──────── GIVEN ENTRIES ────────

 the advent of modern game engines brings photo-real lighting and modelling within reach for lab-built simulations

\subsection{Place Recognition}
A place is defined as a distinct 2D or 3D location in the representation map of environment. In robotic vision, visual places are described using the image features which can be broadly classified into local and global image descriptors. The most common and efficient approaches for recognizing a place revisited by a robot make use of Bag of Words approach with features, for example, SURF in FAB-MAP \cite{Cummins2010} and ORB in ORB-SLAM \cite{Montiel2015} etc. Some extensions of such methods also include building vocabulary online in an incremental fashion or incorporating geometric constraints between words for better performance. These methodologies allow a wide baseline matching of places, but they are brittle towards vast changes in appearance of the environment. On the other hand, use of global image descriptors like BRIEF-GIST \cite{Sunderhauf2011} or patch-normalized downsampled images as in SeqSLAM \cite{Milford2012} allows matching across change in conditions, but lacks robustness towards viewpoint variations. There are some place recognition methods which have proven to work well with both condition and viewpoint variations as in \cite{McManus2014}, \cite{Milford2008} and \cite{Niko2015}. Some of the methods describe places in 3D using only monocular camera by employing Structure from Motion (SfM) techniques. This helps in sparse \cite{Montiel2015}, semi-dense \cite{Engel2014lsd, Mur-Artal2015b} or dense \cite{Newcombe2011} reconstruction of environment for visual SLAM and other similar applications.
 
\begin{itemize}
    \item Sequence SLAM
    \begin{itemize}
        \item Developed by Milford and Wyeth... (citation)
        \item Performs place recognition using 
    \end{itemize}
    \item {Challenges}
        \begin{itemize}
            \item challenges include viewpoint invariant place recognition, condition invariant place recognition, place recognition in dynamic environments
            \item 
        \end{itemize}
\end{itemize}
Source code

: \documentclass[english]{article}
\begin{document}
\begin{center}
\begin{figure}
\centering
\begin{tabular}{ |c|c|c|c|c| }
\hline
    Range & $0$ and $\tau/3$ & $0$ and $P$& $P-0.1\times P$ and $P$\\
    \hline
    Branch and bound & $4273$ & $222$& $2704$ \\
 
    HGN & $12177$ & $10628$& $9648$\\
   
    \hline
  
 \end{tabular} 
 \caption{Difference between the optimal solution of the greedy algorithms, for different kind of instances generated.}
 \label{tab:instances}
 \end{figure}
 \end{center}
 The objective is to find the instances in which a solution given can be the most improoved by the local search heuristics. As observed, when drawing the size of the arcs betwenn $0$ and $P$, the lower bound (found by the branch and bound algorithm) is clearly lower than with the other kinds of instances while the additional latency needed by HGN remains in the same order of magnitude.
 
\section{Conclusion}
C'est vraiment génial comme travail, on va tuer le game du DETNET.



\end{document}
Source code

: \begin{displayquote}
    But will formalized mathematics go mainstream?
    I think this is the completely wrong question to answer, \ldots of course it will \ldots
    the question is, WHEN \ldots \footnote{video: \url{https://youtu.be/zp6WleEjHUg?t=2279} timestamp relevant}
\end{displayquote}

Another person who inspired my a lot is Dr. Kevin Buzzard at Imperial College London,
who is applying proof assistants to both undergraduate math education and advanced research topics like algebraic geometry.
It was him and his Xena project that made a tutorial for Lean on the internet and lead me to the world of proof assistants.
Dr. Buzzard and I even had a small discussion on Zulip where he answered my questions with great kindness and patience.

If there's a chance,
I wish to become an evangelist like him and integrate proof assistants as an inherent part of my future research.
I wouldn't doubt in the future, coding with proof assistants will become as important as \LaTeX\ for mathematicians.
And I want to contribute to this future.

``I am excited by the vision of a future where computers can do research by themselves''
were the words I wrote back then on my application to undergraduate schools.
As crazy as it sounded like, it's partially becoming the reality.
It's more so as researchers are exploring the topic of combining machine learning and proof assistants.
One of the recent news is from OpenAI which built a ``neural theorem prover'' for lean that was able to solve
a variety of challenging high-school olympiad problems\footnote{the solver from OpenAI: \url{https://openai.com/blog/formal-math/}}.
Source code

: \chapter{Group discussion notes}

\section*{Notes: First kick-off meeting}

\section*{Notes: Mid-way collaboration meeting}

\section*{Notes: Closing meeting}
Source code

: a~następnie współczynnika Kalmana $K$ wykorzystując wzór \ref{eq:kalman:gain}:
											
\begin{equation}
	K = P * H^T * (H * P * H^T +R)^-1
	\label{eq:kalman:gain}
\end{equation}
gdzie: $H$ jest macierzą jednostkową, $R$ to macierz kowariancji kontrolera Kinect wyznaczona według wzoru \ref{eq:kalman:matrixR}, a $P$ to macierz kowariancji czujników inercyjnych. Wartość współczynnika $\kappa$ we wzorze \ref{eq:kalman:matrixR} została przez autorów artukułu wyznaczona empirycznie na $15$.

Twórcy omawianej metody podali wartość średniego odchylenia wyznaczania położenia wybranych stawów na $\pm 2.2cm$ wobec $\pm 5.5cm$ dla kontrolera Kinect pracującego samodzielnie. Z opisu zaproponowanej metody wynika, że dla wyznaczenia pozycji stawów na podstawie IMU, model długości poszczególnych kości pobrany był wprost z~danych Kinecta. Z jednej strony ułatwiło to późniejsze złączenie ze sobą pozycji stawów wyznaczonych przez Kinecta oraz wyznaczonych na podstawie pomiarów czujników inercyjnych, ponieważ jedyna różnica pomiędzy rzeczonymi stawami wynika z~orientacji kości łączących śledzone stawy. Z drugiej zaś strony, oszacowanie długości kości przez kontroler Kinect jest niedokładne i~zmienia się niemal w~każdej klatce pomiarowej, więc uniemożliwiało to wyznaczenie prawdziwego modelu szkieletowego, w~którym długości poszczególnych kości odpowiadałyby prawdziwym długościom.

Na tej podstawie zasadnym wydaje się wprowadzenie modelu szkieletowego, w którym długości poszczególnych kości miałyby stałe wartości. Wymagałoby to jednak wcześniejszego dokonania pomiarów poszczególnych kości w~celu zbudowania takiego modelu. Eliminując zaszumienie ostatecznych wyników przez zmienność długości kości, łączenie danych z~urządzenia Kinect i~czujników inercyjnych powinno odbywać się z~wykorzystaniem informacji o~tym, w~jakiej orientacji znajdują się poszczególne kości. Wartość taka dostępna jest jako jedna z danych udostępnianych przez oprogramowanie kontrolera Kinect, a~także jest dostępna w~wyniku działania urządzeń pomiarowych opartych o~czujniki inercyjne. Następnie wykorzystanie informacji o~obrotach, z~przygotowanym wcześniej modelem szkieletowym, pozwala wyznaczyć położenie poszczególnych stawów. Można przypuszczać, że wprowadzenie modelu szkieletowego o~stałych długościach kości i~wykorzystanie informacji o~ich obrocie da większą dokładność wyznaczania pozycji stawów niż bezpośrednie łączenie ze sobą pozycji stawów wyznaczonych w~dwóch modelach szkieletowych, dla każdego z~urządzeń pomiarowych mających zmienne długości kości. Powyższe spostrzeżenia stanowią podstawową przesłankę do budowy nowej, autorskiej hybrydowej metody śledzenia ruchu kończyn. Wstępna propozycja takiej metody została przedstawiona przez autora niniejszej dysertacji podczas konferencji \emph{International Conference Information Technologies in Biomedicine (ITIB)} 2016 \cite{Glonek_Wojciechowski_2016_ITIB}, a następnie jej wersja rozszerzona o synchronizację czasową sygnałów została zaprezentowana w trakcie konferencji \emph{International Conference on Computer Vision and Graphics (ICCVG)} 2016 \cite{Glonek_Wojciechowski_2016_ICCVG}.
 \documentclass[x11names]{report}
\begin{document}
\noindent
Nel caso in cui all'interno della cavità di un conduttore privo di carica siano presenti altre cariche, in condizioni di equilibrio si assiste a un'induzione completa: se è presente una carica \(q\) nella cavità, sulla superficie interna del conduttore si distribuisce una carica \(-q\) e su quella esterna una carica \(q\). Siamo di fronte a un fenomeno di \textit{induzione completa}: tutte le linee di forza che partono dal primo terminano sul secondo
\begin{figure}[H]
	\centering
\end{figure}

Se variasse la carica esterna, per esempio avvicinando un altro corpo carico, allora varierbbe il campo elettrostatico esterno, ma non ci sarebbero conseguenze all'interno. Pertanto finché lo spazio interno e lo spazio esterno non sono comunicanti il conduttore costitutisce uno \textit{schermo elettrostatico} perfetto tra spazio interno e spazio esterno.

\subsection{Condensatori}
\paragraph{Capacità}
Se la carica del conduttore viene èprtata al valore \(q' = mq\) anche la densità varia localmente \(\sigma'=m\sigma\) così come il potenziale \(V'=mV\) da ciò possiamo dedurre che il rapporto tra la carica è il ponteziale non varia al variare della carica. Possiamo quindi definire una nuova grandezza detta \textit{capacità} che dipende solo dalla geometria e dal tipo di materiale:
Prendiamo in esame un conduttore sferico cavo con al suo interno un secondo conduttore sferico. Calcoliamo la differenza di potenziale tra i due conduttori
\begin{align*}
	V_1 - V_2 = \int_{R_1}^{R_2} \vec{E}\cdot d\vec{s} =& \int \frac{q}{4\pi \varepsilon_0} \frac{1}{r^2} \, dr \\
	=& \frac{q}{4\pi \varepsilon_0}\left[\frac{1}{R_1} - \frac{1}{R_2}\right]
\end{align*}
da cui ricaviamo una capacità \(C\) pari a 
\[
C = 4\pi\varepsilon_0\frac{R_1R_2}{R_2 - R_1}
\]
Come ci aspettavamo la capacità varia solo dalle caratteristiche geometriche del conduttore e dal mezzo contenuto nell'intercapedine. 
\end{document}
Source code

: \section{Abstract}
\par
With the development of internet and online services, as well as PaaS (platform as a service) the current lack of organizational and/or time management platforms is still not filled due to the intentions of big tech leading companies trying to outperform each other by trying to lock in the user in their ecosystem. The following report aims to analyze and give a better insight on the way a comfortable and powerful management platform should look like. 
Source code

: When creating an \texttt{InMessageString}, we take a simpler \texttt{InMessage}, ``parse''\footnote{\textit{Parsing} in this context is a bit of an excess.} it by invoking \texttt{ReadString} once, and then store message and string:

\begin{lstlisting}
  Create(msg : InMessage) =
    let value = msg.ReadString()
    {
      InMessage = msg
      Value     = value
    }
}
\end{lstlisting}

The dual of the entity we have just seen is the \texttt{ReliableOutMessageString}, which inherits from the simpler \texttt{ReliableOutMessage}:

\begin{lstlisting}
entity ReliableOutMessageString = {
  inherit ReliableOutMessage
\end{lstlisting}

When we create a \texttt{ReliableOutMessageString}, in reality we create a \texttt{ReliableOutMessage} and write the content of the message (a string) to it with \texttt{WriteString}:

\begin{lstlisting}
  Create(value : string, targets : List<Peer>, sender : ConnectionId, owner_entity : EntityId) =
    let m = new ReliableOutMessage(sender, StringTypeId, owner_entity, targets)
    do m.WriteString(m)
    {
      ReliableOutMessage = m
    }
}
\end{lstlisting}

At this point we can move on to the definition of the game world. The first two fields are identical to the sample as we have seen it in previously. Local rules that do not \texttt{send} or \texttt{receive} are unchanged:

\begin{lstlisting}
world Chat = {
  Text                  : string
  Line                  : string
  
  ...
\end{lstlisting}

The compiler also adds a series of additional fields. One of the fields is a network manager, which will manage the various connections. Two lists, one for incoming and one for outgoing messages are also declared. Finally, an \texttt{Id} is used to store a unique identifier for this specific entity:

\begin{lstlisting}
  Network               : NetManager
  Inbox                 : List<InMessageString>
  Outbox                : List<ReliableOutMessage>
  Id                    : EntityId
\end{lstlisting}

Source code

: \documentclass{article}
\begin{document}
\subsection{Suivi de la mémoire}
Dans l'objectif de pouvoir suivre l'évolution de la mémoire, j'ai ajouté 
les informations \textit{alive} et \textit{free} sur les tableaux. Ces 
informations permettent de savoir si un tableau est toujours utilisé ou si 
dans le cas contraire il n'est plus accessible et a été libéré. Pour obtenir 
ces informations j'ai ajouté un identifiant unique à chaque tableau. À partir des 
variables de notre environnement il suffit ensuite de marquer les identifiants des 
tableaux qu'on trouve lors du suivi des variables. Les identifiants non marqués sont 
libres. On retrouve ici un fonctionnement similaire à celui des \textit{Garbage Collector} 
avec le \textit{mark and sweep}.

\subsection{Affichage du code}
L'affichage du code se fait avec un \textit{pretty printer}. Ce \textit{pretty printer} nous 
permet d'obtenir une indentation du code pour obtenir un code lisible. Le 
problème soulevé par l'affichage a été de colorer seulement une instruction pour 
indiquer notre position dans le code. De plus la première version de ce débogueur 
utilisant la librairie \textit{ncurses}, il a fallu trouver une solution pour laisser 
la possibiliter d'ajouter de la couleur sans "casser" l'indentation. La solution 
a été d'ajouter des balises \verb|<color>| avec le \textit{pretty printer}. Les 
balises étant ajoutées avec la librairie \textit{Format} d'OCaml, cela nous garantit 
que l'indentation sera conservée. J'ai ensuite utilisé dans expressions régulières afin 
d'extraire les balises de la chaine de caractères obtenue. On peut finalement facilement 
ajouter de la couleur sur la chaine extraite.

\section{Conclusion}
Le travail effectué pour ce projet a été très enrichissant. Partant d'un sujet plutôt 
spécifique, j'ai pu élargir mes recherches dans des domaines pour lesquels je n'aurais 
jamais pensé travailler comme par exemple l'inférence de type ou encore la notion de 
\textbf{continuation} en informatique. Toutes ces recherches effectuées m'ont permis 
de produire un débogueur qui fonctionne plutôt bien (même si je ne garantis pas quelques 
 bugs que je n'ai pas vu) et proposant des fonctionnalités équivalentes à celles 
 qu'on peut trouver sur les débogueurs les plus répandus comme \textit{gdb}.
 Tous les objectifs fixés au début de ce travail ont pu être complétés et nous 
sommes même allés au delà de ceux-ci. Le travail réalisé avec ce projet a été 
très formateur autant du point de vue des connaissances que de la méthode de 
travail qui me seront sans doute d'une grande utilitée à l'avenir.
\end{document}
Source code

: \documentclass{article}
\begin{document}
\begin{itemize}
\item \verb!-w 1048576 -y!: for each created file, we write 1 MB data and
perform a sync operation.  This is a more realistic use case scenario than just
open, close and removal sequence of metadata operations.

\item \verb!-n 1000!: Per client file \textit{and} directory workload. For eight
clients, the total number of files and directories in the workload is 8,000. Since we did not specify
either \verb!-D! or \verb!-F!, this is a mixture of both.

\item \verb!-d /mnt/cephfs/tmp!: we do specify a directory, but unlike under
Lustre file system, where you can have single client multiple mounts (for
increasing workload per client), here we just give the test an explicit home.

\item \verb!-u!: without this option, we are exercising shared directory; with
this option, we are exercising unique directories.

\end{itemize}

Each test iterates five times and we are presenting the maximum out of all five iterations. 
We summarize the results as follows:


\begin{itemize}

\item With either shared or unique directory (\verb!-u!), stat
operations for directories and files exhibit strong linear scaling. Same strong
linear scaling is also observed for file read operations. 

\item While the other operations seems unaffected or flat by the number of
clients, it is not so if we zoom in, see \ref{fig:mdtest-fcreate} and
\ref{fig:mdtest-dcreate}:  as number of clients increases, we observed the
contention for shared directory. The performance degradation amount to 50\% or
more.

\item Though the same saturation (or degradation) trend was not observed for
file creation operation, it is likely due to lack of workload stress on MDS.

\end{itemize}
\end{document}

────────

TASK GOAL
The result should be the lines from the line with "qu'on peut trouver" to the last line of the material, returned exactly and without any other line.

TASK ANSWER
 qu'on peut trouver sur les débogueurs les plus répandus comme \textit{gdb}.
 Tous les objectifs fixés au début de ce travail ont pu être complétés et nous 
sommes même allés au delà de ceux-ci. Le travail réalisé avec ce projet a été 
très formateur autant du point de vue des connaissances que de la méthode de 
travail qui me seront sans doute d'une grande utilitée à l'avenir.
\end{document}
Source code

: \documentclass{article}
\begin{document}
\begin{itemize}
\item \verb!-w 1048576 -y!: for each created file, we write 1 MB data and
perform a sync operation.  This is a more realistic use case scenario than just
open, close and removal sequence of metadata operations.

\item \verb!-n 1000!: Per client file \textit{and} directory workload. For eight
clients, the total number of files and directories in the workload is 8,000. Since we did not specify
either \verb!-D! or \verb!-F!, this is a mixture of both.

\item \verb!-d /mnt/cephfs/tmp!: we do specify a directory, but unlike under
Lustre file system, where you can have single client multiple mounts (for
increasing workload per client), here we just give the test an explicit home.

\item \verb!-u!: without this option, we are exercising shared directory; with
this option, we are exercising unique directories.

\end{itemize}

Each test iterates five times and we are presenting the maximum out of all five iterations. 
We summarize the results as follows:


\begin{itemize}

\item With either shared or unique directory (\verb!-u!), stat
operations for directories and files exhibit strong linear scaling. Same strong
linear scaling is also observed for file read operations. 

\item While the other operations seems unaffected or flat by the number of
clients, it is not so if we zoom in, see \ref{fig:mdtest-fcreate} and
\ref{fig:mdtest-dcreate}:  as number of clients increases, we observed the
contention for shared directory. The performance degradation amount to 50\% or
more.

\item Though the same saturation (or degradation) trend was not observed for
file creation operation, it is likely due to lack of workload stress on MDS.

\end{itemize}
\end{document}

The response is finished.